As technological platforms have become more powerful, our ability to deconstruct them has weakened. The Digital Millennium Copyright Act criminalizes farmers who disassemble tractors, hip-hop artists who sample vintage songs, and museum conservators who decompile obsolete software.

Store shelves over the last fifty years have likewise undergone a decline in toys that leave play to the imagination, as branded franchises with predetermined narratives like Frozen and Star Wars have crowded out open-ended playthings like generic dolls and chemistry sets.

Lego is one of the few toy companies to survive this encroachment with its reputation for exploratory play intact, yet its plastic bricks are increasingly boxed with instructions to build a single vehicle or building–a trend even more pronounced in competitors like Megablocks, whose specialized parts cannot be used to build anything else.
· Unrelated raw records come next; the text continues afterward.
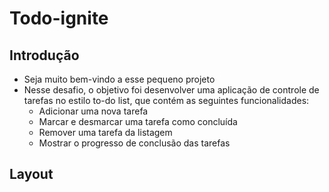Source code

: # Todo-ignite

## Introdução
- Seja muito bem-vindo a esse pequeno projeto
- Nesse desafio, o objetivo foi desenvolver uma aplicação de controle de tarefas no estilo to-do list, que contém as seguintes funcionalidades:
  - Adicionar uma nova tarefa
  - Marcar e desmarcar uma tarefa como concluída
  - Remover uma tarefa da listagem
  - Mostrar o progresso de conclusão das tarefas
## Layout
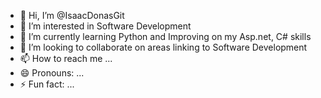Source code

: - 👋 Hi, I’m @IsaacDonasGit
- 👀 I’m interested in Software Development
- 🌱 I’m currently learning Python and Improving on my Asp.net, C# skills
- 💞️ I’m looking to collaborate on areas linking to Software Development
- 📫 How to reach me ...
- 😄 Pronouns: ...
- ⚡ Fun fact: ...

<!---
IsaacDonasGit/IsaacDonasGit is a ✨ special ✨ repository because its `README.md` (this file) appears on your GitHub profile.
You can click the Preview link to take a look at your changes.
--->
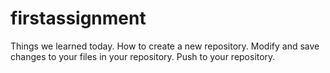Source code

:# firstassignment
Things we learned today. 
How to create a new repository.
Modify and save changes to your files in your repository.
Push to your repository.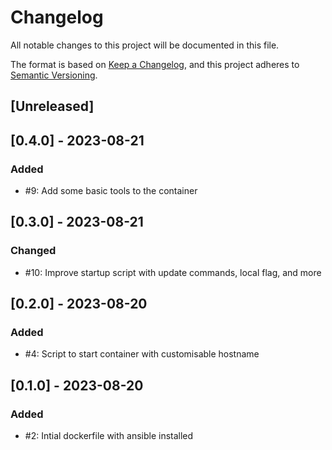 # Changelog

All notable changes to this project will be documented in this file.

The format is based on [Keep a Changelog](https://keepachangelog.com/en/1.0.0/),
and this project adheres to [Semantic Versioning](https://semver.org/spec/v2.0.0.html).

## [Unreleased]

## [0.4.0] - 2023-08-21
### Added
- #9: Add some basic tools to the container

## [0.3.0] - 2023-08-21
### Changed
- #10: Improve startup script with update commands, local flag, and more

## [0.2.0] - 2023-08-20
### Added
- #4: Script to start container with customisable hostname

## [0.1.0] - 2023-08-20
### Added
- #2: Intial dockerfile with ansible installed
Toys that discourage unmaking teach kids that being creative means following instructions.

Operating in contrast to the decline of hackability in today’s app and toy stores is a spectrum of creators who are decidedly not following instructions. Some hack systems without permission, like those who modify or “speedrun” Super Mario. Other artists exploit the openness of “toy” platforms like Minecraft or design microcontrollers like Arduino explicitly for hacking.

This panel invites artist and scholars to interrogate the often contradictory narratives surrounding makers and unmakers of products and platforms marketed as creative media. Depending on proposals received for the panel, its organizers may structure the discussion according to an aleatoric dynamic consistent with the theme of Lego-like creativity.

The event features Anne Collins Goodyear, a co-director of the Bowdoin Art Museum who began her interest in the digital humanities as curator at the Smithsonian’s American Art Museum and presided over the release of the College Art Association’s first guidelines for Fair Use. Wendy Seltzer has served as specialist in digital law for such organizations as the W3C consortium, the Electronic Frontier Foundation, Tor project, and the Berkman Klein Center for Internet and Society at Harvard. John Bell focuses on collaborative creativity as artist and Lead Application Developer for Digital Humanities and architect for the Media Ecology Project at Dartmouth. Craig Dietrich harnesses database-driven interactive media for mobile apps that support renters in slums (Tenants in Action), archives that respect Aboriginal cultural protocols (Mukurtu), and Semantic Web publishing platforms (Scalar).


Upper left: Craig Dietrich, LEGO Tire Fire, 2017. Upper right: John Bell, Analog(ue), 2009.